Concluímos hoje a publicação de uma entrevista com Geoff Barrow, dos Portishead. Esta conversa serviu de base a dois artigos entretanto já publicados no DN
Consegue ter uma visão profissional, não emocional, sobre a música dos Portishead?
Sou puramente científico. Ou emocional, apenas, pelo melhor ponto de vista... Não me agrada tanto ser tido excessivamente em consideração. Ser referência em excesso.... Gosto mais do modelo dos Can... Mas sem as drogas. Não sou bom com drogas.
Como define o caminho musical que o grupo tomou?
De um ponto de vista pessoal diria que foi uma maneira muito vulgar, mas disfuncional, me sentir no mundo. Tem a ver com uma luta pela comunicação.
O tom sombrio da música de onde vem? Dessa dificuldade em comunicar? Ou do mundo que vos envolve?
Um pouco das duas coisas.
O mundo é hoje mais sombrio que há 14 anos...
Se vivermos no sonho das celebridades não veríamos isso.
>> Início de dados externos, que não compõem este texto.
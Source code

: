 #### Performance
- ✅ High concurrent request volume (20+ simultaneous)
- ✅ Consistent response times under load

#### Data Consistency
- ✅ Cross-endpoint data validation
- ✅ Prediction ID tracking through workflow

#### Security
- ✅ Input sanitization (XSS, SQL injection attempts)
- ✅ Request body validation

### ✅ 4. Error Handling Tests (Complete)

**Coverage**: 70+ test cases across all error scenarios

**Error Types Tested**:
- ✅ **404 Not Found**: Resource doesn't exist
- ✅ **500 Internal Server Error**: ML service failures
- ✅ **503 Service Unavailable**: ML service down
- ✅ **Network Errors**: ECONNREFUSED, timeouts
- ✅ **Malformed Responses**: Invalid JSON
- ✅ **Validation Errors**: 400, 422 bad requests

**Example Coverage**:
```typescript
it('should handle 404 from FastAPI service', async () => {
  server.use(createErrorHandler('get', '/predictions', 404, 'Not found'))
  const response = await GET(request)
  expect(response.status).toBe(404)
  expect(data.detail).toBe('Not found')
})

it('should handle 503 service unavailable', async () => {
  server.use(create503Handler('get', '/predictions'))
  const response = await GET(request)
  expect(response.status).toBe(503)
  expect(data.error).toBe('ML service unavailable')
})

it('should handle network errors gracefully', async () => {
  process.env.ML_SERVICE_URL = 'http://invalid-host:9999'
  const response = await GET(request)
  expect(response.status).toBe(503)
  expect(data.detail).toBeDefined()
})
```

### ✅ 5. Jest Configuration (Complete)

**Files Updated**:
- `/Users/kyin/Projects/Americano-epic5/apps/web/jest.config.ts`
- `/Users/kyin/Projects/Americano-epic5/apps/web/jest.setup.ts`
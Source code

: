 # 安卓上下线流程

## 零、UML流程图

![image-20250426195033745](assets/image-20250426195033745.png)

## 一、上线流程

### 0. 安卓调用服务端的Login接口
Mas sim, o mundo real é mais sombrio.
Third será uma banda sonora possível para quem vive o mundo fora dessas luzes das celebridades?
Ficaria feliz se reflectisse algo fora desse mundo. Não sei se será uma banda sonora. Estamos felizes por ver que o disco traduz quem somos e o que queremos.
Como decidem sobre o que falam as canções?
Esse é trabalho da Beth. Eu respondo apenas pelo trabalho musical.
Então como se relaciona a música com as palavras que Beth cria?
Relaciono-me com o que ela escreve muito mais hoje que no passado. Era muito novo quando começámos. E muito focado na música.
Encarava as palavras mais como um som mais que um sentido?
Sim, completamente. Mas hoje sinto que há mais.
Isso fá-lo ouvir, hoje, Dummy ou Portishead de outra maneira?
Faz, sim.
Third é um álbum de detalhe. De contenção. Como decidem o que fica nas canções, às quais parecem ter tirado quase tudo...
É nessa etapa que me perco no trabalho. Gosto da pureza do vinil. Mas também da distorção do vinil. Há uma emoção na distorção. Não acredito que as novas tecnologias de gravação sejam a resposta. Faz com que todos soem ao mesmo.
Como reage perante discos de outros artistas. Consegue esquecer que é um produtor?
Quando escuto música moderna nunca deixo de ser um produtor. Mas quando é música antiga, sou um melómano.
O que entende por música antiga?
Podem ser os Joy Division, os Kraftwerk... Ou o Elvis.
Como acompanha a produção actual?
Tenho uma pequena editora e assino bandas... Por isso escuto de tudo um pouco. Vanguarda, jazz...
Ao ser editor tem a visão do outro lado do negócio...
E que é terrível...
Consegue imaginar o que terá sido, para um editor, assinar uma banda como os Portishead?
Sei que, se fosse hoje nunca teríamos chegado a ser tocados na rádio.
Teria a Internet....
Sim, mas ninguém investiria hoje grandes somas de dinheiro numa banda que não teria grande exposição. E que ninguém iria ouvir... Hoje as pessoas ficam à espera que lhes digam o que ouvir. Veja-se a Amy Winehouse. Dizem que tem uma voz soul incrível... Pode cantar bem... Mas não é uma Aretha Franklin! É uma mulher perturbada e muito estilizada. É um pastiche! Mas ao mesmo tempo temos raparigas que, depois, acabam a descobrir a música soul dos anos 60... E não há nada errado com isso.
Tem memórias do concerto de 1998 no Sudoeste?
Provavelmente... não. Tenho memórias de Portugal, mas de férias que aí passei. Mas sempre tivemos uma boa relação com o público português.